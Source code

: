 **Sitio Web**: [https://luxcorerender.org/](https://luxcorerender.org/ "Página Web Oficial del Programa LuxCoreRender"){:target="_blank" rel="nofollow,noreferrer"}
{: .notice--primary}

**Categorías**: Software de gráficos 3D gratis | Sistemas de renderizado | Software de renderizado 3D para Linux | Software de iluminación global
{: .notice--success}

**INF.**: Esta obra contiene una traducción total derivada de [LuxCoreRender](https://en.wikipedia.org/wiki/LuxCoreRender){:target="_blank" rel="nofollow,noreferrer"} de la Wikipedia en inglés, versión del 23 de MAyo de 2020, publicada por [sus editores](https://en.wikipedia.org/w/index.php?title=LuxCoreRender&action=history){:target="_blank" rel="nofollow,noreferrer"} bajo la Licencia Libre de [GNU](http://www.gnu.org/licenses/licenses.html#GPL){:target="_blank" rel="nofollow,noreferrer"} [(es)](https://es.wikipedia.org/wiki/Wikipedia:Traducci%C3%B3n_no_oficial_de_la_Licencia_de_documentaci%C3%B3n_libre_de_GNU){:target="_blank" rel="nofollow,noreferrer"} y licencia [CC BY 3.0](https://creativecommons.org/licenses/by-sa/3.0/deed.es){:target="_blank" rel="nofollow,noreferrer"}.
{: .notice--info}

————————

◆ **TASK INSTRUCTIONS**
Reproduce precisely the span of lines that begins at the line containing "Esta obra contiene" and ends with the last line of the listing.

◆ **EXERCISE SOLUTION**
**INF.**: Esta obra contiene una traducción total derivada de [LuxCoreRender](https://en.wikipedia.org/wiki/LuxCoreRender){:target="_blank" rel="nofollow,noreferrer"} de la Wikipedia en inglés, versión del 23 de MAyo de 2020, publicada por [sus editores](https://en.wikipedia.org/w/index.php?title=LuxCoreRender&action=history){:target="_blank" rel="nofollow,noreferrer"} bajo la Licencia Libre de [GNU](http://www.gnu.org/licenses/licenses.html#GPL){:target="_blank" rel="nofollow,noreferrer"} [(es)](https://es.wikipedia.org/wiki/Wikipedia:Traducci%C3%B3n_no_oficial_de_la_Licencia_de_documentaci%C3%B3n_libre_de_GNU){:target="_blank" rel="nofollow,noreferrer"} y licencia [CC BY 3.0](https://creativecommons.org/licenses/by-sa/3.0/deed.es){:target="_blank" rel="nofollow,noreferrer"}.
{: .notice--info}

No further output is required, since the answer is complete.